Collected data

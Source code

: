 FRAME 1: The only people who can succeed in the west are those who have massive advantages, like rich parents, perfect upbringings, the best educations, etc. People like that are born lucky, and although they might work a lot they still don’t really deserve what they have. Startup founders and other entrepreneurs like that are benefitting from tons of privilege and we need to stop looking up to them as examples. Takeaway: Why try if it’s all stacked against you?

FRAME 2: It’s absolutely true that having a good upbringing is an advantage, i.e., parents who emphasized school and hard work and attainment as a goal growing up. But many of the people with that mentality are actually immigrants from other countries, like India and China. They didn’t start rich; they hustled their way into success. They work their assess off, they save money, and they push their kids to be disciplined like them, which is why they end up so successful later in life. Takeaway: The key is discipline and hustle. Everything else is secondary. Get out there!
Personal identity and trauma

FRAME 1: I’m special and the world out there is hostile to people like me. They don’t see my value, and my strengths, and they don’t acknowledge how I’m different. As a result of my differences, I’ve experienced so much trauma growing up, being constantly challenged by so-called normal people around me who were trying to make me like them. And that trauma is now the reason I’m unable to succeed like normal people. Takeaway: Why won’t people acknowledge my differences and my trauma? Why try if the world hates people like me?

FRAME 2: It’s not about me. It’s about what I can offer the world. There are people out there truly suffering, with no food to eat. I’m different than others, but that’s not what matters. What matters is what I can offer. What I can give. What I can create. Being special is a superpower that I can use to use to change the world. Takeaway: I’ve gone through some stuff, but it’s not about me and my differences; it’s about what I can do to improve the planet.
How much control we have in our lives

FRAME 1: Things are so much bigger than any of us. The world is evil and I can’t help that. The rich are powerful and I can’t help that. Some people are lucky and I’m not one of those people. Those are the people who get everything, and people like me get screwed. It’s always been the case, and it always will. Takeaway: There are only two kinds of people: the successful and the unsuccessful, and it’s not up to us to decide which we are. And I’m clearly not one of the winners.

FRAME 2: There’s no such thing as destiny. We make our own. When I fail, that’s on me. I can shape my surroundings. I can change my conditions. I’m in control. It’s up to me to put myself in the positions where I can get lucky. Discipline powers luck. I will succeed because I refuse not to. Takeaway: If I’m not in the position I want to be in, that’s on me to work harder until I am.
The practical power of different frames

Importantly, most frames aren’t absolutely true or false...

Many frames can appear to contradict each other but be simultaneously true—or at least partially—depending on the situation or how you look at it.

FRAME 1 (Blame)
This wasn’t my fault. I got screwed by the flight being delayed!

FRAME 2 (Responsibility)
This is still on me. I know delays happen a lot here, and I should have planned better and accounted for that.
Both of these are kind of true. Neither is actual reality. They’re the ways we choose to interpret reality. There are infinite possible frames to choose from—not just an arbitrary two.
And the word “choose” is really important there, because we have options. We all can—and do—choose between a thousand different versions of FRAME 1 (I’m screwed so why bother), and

» **Goal of the exercise**
The lines needed run from the first line of the data through the line containing "stacked against you?"; give them again exactly and nothing else.

» **Problem solution**
Source code

: FRAME 1: The only people who can succeed in the west are those who have massive advantages, like rich parents, perfect upbringings, the best educations, etc. People like that are born lucky, and although they might work a lot they still don’t really deserve what they have. Startup founders and other entrepreneurs like that are benefitting from tons of privilege and we need to stop looking up to them as examples. Takeaway: Why try if it’s all stacked against you?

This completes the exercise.